ARCH Turns 30

Friday, June 12, 2009 - Paul M. Ross, Jr., Vertical Online

Vertical recently caught up with the busy providers at St. Louis, Mo.-based ARCH Air Medical Service as the program celebrates 30 years of service to its Midwestern customers in 2009.

ARCH's first aircraft was a Sikorsky S-55
contracted from St. Louis Helicopter in 1979.
The program was initially known as
MARC: the Medical Air Rescue Corps.
ARCH Air Medical Photo.
A look at the program's history leads back to the days of the first commercial air ambulance programs. As the late afternoon sun faded from a Midwest sky in 1979, the piston-packing Sikorsky S-55 helicopter with “MARC” lettering stenciled on the fuselage landed at a rural hospital and a flight nurse jumped out while the pilot scanned the pad from high above. This first flight of the Medical Air Rescue Corps program, transporting a high-risk pregnancy patient, represented one of thousands of such helicopter air medical transports to come over the following 30 years.

Founded by St. Louis University Medical Center staffers, MARC became present-day ARCH — the Area Rescue Consortium of Hospitals — in 1987, as St. Louis' three trauma centers partnered in a new, progressive air medical plan.

Fast forward to 2009. Longtime pilot Jeff Stackpole jockeys “ARCH 8,” one of the program's signature BK117s, for a landing at the scene of a vehicle accident. Flight nurse Kelly Laughlin and flight paramedic Davey Davis begin field assessment of the trauma patient and package him into the ship for the flight to SLU Medical Center's helipad. Today, ARCH has multiple bases, multiple aircraft and heavy demand. So the program, a subsidiary of Colorado's Air Methods since 2000, continues to build on its long tradition of service, helping a wide variety of patients obtain rapid access to improved levels of care.
 
ARCH 8 returns to ARCH's downtown St. Louis base from a mission,
with the Gateway Arch in the background. Moyercreek.com Photo.

Longtime pilot Dave Fails, ARCH's area aviation manager, weighed in with thoughts about 30 years of service. “Even with our good growth and being part of a corporate structure, we still maintain our focus on doing the small things right and more importantly maintain a focus that safety overcomes all other operational considerations,” stated Fails. “And certainly we do have a lot more competition than when we started.
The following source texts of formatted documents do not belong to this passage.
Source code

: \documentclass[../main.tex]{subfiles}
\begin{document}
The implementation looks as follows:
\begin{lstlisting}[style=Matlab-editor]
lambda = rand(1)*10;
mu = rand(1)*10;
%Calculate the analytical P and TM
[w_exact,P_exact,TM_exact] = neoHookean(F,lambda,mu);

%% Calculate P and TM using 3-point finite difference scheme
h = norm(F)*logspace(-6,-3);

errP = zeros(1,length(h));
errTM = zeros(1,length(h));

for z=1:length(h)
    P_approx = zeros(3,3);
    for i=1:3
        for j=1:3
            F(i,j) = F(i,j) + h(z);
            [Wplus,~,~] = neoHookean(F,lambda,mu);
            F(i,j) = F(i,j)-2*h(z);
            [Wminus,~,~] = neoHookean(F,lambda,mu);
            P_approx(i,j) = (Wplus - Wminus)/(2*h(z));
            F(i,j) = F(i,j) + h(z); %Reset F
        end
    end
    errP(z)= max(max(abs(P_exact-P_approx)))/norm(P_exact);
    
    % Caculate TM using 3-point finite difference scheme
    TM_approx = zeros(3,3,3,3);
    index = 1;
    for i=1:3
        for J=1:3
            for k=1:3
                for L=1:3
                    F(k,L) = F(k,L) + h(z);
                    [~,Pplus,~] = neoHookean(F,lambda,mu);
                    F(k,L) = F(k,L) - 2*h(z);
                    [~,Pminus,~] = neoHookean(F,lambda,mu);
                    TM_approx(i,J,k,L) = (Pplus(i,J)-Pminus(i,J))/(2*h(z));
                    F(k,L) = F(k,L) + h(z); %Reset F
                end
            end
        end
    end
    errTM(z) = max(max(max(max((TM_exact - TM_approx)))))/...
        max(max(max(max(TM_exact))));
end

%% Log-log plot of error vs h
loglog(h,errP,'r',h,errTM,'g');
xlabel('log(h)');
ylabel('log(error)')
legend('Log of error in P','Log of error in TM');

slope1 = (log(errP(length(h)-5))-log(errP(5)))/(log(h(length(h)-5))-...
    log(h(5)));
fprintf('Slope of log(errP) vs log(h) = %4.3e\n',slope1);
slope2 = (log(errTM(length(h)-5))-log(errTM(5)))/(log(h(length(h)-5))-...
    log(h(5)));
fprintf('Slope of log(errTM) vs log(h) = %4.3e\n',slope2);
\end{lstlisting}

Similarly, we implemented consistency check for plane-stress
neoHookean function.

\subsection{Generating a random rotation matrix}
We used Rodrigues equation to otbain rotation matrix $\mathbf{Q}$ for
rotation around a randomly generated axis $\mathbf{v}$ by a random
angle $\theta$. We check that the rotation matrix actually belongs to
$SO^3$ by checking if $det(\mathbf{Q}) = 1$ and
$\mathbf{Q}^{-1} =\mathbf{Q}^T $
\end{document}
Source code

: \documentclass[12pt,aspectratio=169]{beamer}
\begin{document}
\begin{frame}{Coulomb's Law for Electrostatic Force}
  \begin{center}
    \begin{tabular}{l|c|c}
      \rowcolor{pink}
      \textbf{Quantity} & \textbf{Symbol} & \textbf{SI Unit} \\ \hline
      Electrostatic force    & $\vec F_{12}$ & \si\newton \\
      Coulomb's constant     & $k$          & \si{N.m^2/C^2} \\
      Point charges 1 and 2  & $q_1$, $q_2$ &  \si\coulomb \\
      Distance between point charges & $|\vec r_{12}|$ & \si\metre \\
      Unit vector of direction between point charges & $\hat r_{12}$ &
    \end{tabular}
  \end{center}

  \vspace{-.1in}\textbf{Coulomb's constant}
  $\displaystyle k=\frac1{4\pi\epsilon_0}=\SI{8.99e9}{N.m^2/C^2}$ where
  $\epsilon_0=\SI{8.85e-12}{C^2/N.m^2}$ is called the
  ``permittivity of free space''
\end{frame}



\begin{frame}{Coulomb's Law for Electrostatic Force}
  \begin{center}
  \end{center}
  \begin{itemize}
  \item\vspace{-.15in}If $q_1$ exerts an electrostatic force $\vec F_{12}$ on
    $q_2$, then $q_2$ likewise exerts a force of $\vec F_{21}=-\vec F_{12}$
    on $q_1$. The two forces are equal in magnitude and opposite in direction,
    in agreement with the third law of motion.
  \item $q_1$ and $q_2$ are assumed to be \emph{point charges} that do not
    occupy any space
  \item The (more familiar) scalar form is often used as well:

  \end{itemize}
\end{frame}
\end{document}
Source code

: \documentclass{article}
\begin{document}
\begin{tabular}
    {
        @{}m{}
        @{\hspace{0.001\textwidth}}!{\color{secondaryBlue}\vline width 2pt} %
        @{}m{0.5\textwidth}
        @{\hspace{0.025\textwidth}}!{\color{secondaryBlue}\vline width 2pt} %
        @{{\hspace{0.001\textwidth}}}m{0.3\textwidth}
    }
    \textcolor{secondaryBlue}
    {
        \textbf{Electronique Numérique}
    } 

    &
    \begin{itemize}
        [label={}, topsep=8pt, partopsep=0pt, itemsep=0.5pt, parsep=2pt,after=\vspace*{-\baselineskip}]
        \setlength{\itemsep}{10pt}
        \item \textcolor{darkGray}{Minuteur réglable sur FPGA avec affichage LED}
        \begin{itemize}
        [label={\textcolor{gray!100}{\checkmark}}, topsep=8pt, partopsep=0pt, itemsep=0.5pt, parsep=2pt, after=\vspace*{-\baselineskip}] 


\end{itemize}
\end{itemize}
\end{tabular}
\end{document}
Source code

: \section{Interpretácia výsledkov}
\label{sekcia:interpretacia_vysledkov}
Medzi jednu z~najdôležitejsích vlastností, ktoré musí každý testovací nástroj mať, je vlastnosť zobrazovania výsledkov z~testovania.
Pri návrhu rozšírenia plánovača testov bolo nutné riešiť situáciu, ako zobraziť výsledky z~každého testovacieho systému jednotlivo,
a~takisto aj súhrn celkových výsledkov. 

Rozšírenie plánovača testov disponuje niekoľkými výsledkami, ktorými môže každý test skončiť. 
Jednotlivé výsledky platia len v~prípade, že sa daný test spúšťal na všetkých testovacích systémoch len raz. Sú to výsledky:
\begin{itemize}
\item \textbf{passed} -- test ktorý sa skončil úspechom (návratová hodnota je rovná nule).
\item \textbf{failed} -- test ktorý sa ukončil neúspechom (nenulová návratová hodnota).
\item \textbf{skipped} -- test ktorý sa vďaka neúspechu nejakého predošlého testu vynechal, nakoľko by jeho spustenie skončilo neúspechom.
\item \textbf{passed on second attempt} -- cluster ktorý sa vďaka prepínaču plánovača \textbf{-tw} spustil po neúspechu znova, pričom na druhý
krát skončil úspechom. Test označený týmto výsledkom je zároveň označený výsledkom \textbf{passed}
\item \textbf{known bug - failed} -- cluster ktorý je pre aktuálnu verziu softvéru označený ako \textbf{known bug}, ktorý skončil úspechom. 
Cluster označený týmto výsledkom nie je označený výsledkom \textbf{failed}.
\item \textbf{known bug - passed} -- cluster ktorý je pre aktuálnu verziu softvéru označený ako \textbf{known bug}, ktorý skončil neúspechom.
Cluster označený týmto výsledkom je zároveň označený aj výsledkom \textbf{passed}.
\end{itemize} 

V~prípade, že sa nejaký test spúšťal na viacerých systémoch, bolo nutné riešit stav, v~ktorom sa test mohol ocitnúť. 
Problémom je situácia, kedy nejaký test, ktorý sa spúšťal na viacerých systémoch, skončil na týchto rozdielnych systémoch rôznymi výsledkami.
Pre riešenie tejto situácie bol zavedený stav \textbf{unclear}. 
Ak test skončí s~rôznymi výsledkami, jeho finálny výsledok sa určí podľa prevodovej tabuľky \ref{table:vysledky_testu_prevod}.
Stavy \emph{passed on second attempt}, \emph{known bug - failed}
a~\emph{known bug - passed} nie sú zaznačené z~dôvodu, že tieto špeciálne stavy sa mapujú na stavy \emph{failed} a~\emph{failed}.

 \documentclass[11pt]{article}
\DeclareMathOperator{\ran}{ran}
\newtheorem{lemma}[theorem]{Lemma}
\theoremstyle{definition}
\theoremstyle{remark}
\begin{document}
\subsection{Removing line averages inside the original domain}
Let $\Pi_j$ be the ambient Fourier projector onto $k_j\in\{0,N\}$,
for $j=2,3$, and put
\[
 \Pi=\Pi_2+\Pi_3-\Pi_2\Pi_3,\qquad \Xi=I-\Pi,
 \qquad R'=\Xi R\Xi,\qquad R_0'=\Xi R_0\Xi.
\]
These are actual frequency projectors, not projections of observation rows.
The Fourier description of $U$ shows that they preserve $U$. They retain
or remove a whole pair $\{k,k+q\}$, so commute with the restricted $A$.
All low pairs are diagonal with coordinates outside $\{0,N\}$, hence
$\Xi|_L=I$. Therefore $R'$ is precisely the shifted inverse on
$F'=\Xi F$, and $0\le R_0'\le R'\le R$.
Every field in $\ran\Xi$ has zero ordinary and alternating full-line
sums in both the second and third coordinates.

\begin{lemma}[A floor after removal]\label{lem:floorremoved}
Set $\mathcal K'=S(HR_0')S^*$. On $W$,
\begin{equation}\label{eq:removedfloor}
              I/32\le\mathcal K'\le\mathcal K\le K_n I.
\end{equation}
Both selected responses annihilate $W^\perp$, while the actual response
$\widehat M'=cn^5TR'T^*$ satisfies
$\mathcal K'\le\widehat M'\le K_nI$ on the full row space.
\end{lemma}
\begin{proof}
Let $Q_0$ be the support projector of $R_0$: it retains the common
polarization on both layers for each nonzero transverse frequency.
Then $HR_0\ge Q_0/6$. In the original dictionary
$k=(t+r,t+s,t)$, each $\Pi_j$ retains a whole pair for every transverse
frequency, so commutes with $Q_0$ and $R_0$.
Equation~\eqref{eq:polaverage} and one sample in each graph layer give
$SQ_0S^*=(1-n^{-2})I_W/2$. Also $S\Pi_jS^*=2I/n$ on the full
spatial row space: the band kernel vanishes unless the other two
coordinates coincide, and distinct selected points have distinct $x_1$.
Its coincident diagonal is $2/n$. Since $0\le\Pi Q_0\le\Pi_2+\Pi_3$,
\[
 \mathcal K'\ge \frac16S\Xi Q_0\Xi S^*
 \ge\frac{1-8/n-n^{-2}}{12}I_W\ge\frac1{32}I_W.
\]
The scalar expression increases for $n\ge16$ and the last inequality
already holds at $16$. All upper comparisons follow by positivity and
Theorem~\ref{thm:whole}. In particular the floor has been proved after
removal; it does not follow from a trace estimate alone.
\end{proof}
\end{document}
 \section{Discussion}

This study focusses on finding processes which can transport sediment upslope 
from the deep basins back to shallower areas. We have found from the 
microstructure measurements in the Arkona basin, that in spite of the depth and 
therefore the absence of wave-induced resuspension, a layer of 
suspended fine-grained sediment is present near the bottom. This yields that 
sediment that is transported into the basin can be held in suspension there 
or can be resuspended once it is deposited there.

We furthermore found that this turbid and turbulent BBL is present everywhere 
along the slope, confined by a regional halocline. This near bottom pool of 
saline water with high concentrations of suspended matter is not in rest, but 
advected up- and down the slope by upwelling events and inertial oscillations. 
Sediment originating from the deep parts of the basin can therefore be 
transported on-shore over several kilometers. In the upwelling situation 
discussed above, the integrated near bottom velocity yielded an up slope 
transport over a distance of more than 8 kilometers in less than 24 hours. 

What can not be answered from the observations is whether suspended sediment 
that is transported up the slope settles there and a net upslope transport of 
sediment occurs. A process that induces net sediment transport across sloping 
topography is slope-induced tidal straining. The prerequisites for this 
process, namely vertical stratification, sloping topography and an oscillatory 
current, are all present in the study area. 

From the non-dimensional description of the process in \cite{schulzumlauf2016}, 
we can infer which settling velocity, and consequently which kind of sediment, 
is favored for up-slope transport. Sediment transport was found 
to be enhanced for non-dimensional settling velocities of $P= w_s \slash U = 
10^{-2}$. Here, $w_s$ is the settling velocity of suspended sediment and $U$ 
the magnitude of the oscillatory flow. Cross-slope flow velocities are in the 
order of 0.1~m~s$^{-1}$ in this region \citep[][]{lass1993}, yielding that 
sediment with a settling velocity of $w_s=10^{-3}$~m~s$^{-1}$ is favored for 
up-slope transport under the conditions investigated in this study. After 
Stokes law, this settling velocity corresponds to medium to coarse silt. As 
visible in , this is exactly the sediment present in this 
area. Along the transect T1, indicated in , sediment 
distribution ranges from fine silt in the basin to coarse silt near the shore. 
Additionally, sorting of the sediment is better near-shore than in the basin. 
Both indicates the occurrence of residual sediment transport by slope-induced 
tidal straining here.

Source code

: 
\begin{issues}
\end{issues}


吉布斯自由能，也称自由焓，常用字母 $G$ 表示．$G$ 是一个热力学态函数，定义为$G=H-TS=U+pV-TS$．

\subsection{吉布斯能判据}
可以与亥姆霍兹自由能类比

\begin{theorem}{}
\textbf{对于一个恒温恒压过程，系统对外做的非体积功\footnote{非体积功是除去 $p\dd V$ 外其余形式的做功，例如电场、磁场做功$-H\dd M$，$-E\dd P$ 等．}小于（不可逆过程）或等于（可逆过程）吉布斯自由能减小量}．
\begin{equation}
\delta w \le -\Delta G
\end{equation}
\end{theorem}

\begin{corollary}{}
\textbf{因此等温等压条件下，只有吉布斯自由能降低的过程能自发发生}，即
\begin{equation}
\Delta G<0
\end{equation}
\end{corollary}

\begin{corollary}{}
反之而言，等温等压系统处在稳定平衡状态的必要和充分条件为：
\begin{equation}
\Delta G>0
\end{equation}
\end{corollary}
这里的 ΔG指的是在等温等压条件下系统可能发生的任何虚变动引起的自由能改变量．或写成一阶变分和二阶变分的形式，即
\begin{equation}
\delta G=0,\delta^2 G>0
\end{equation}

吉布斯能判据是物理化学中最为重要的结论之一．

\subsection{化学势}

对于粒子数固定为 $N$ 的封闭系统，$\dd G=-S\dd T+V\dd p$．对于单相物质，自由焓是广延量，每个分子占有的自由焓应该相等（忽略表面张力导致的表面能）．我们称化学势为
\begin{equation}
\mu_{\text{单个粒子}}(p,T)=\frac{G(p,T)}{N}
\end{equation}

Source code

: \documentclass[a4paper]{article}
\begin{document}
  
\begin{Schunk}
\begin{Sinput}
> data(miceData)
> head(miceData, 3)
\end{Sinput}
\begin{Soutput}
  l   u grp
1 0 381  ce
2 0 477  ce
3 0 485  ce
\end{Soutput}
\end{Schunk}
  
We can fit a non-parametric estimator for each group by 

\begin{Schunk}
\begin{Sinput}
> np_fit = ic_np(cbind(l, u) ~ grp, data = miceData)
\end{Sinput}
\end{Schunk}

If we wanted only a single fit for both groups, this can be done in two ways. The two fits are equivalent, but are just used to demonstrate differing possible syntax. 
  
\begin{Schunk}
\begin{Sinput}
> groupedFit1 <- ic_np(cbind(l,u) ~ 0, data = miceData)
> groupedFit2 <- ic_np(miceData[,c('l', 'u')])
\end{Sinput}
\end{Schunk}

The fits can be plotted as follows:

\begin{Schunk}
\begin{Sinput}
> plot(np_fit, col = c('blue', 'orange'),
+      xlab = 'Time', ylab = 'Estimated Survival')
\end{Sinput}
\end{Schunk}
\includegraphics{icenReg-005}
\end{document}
But we have not let the competition dictate the way we operate; we remain consistently focused on effective, safe operations.”

ARCH maintains 11 bases in Illinois and Missouri, including a fixed-wing program.

Pilot Jeff Stackpole eyes the rooftop
landing zone at Barnes Hospital at
the controls of ARCH 8, one of the
program's signature BK117 copters.
Moyercreek.com Photo.
Pilot Jeff Stackpole has nine years with ARCH and sees his impetus for pursuing a career in the rotary wing industry unchanged. “It's the same job today as when I started,” he said. “It's flying — which I enjoy — and it's providing a vital service to the community. I'm privileged to do the job.”

In addition to frequent scene and inter-facility flights, ARCH maintains a commitment to specialty transport services with its BK117 “Kid Copter,” customized for neonatal and pediatric high-risk patients. “The St. Louis area is very much a hub for pediatric transplant medical services with the great facilities here, and it is rewarding to be a part of that service offering,” said specialty team pilot Jeff Romer. “It's a great job, a great mission.” Romer said that as a pilot working for ARCH, he is never pressured to accept flights. “And the BK117 is such an all around good aircraft,” he added. “Very durable; good power, range and ergonomics for effective operations.”

Air medical crew selection criteria and job satisfaction both remain high, according to 20-year nurse Kelly Laughlin. “We have a standard of five years with an advanced ALS crew for the paramedics and ER/ICU years for the nurses, as well as dual licensures in adjacent states,” said Laughlin. “I like the ability to provide quality care in an autonomous setting. That's where you can truly use your critical thinking skills, react on your feet, truly do all the components of critical care amidst the challenge of the environments we work in, it's all very rewarding.”

Flight paramedic Davey Davis, in his seventh year of air medical response, said: “The biggest reward for me is being able to help out people when they really need it, and at the same time being able to advance your skill set. I feel very fortunate to be here with ARCH, it's certainly an opportunity to work at a very high level in the ALS field.”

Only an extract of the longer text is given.